* Goal of the exercise: Reduce the material below to its lines containing "sondern".

* Information provided:
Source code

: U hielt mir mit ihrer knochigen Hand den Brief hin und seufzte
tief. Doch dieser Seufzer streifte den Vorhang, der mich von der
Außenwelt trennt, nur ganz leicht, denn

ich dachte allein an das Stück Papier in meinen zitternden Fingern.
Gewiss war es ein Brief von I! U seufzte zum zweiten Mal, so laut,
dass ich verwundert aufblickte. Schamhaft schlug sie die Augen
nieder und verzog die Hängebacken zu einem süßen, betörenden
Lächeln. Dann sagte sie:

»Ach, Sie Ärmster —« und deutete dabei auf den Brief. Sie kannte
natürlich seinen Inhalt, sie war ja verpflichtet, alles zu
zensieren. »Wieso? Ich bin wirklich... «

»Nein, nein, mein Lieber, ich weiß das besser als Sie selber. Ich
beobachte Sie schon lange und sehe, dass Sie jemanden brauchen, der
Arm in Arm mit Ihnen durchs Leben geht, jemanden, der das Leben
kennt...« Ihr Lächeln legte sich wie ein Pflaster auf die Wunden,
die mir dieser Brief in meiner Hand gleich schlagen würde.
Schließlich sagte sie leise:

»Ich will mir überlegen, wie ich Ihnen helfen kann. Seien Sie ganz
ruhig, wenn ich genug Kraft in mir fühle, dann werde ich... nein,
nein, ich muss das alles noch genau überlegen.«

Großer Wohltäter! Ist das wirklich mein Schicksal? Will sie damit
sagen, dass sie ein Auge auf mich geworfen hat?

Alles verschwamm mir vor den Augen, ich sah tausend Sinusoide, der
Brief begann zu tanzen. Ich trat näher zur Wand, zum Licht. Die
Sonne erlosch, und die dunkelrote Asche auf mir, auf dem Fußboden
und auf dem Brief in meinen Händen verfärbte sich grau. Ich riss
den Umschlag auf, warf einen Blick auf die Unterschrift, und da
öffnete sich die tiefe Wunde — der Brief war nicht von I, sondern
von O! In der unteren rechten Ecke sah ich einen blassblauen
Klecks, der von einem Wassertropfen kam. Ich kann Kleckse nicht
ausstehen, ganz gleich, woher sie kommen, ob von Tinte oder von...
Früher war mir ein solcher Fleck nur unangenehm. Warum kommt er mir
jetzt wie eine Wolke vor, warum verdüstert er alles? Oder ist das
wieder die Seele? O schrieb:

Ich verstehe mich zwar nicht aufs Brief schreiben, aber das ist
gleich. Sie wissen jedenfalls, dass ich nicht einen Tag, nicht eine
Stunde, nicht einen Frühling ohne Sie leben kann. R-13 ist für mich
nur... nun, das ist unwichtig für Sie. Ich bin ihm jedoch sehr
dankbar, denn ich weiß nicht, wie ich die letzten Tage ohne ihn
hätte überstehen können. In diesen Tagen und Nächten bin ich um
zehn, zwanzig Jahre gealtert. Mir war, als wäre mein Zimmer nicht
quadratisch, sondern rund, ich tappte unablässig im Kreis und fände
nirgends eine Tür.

* Written solution:
öffnete sich die tiefe Wunde — der Brief war nicht von I, sondern
quadratisch, sondern rund, ich tappte unablässig im Kreis und fände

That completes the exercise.